Roma, 1 dicembre 2006

Da fonti di stampa si apprende che nella giornata di giovedì 30 novembre il vice presidente del gruppo parlamentare della Rosa nel Pugno alla Camera dei Deputati, Lanfranco Turci, ha incontrato il Presidente dell’Arcicaccia, Osvaldo Veneziano. Al termine dell’incontro Turci avrebbe dichiarato tra l’altro: “non esiste un problema caccia nel nostro Paese” ed anzi “grazie alla legge 157 e all’articolo 842 del codice civile risultano altresì innovative le norme che determinano la programmazione delle presenze venatorie sul territorio nel rispetto della proprietà privata e di un uso corretto delle risorse naturali…”.

 

Al riguardo Bruno Mellano, deputato radicale della Rosa nel Pugno e membro della Commissione Agricoltura, ha dichiarato:

 

“Non mi sorprende affatto che Turci continui ad esprimere una linea politica di mera tutela della attività venatoria, d'altronde credo sia quasi impossibile ricoprire la carica di Presidente della regione Emilia Romagna, del sistema delle cooperative rosse e di deputato PCI-PDS-DS per svariate legislature senza fare i conti con le pressioni della lobby dei cacciatori italiani. Sorprende però che Lanfranco Turci, come vice presidente del gruppo, finisca per esprimere una posizione più arretrata di quella formulata dallo stesso presidente dell’Arcicaccia. Il 19 settembre scorso, infatti, nel corso delle audizioni effettuate dalla XIII Commissione Agricoltura riunita per esaminare il disegno di legge di conversione del famoso decreto De Castro-Pecoraro-Bonino sull’attuazione delle direttive comunitarie in materia di caccia, Veneziano aveva formulato il parere favorevole della propria organizzazione alle norme di modifica purtroppo solo parziali della legge nazionale sulla caccia. Di fronte a più metà delle regioni italiane condannate per palese e ripetuta violazione delle normative comunitarie il Governo aveva doverosamente proposto un decreto volto a sanare i casi di infrazione,  incidendo proprio sulla legge 157/92.

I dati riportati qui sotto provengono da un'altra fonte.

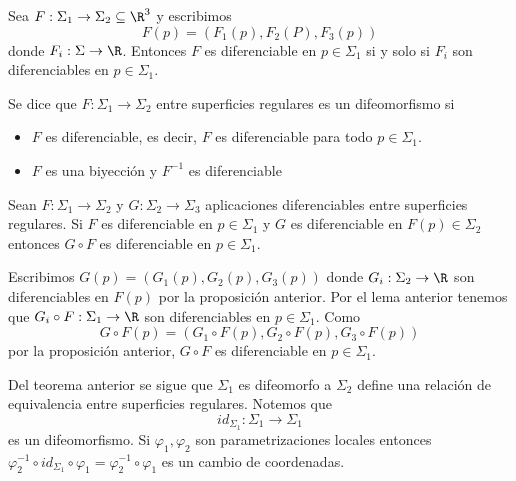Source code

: \documentclass{article}
\begin{document}
\begin{prop}
    Sea $F:\Sigma_{1}\to\Sigma_{2}\subseteq\R^{3}$ y escribimos
    \begin{equation*}
        F(p)=(F_{1}(p),F_{2}(P),F_{3}(p))
    \end{equation*}
    donde $F_{i}:\Sigma\to\R$. Entonces $F$ es diferenciable en $p\in\Sigma_{1}$ si y solo si 
    $F_{i}$ son diferenciables en $p\in\Sigma_{1}$.
\end{prop}

\begin{dfn}
    Se dice que $F:\Sigma_{1}\to\Sigma_{2}$ entre superficies regulares es un difeomorfismo si
    \begin{itemize}
        \item $F$ es diferenciable, es decir, $F$ es diferenciable para todo $p\in\Sigma_{1}$.
        \item $F$ es una biyección y $F^{-1}$ es diferenciable
    \end{itemize}
\end{dfn}

\begin{teo}
    Sean $F:\Sigma_{1}\to\Sigma_{2}$ y $G:\Sigma_{2}\to\Sigma_{3}$ aplicaciones diferenciables entre
    superficies regulares. Si $F$ es diferenciable en $p\in\Sigma_{1}$ y $G$ es diferenciable en
    $F(p)\in\Sigma_{2}$ entonces $G\circ F$ es diferenciable en $p\in\Sigma_{1}$.
\end{teo}

\begin{dem}
    Escribimos $G(p)=(G_{1}(p),G_{2}(p),G_{3}(p))$ donde $G_{i}:\Sigma_{2}\to\R$ son diferenciables 
    en $F(p)$ por la proposición anterior. Por el lema anterior tenemos que 
    $G_{i}\circ F:\Sigma_{1}\to\R$ son diferenciables en $p\in\Sigma_{1}$.
    Como
    \begin{equation*}
        G\circ F(p)=(G_{1}\circ F(p),G_{2}\circ F(p),G_{3}\circ F(p))
    \end{equation*}
    por la proposición anterior, $G\circ F$ es diferenciable en $p\in\Sigma_{1}$.
\end{dem}

\noindent Del teorema anterior se sigue que $\Sigma_{1}$ es difeomorfo a $\Sigma_{2}$ define una 
relación de equivalencia entre superficies regulares. Notemos que
\begin{equation*}
    id_{\Sigma_{1}}:\Sigma_{1}\to\Sigma_{1}
\end{equation*}
es un difeomorfismo. Si $\varphi_{1},\varphi_{2}$ son parametrizaciones locales entonces 
$\varphi_{2}^{-1}\circ id_{\Sigma_{1}}\circ\varphi_{1}=\varphi_{2}^{-1}\circ\varphi_{1}$ es un
cambio de coordenadas.
\vspace{4mm}
\end{document}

Per quanto riguarda l’articolo 842 del codice civile voglio ricordare di aver presentato una proposta di legge di abrogazione dell’articolo, nel solco di una battaglia comune dei Radicali e dei Verdi che dura da 30 anni. E’ ancora accettabile nel terzo millennio che gli unici cittadini europei autorizzati ad entrare nei fondi privati senza l’assenso dei proprietari siano i cacciatori italiani? Pensare di modificare la legge sulla caccia come ci chiedono i milioni di italiani che sono contro la caccia non è un tabù. Ci sono fenomeni come il bracconaggio, la caccia nei parchi, le deroghe senza motivazioni, che non siano elettorali, che vanno fermati. Sarà un lavoro lungo che sicuramente non si chiuderà con questa legislatura ma anche solo approvando la mia proposta di legge, sulla quale proprio ieri ho chiesto al Presidente del Gruppo di sollecitarne la calendarizzazione, potremo dire agli italiani che ci osservano che qualcosa, anche se poco, è stato fatto. I cacciatori hanno già avuto molto; è il momento di dare qualcosa anche a chi in un bosco  tiene nel pugno magari una rosa e non un fucile.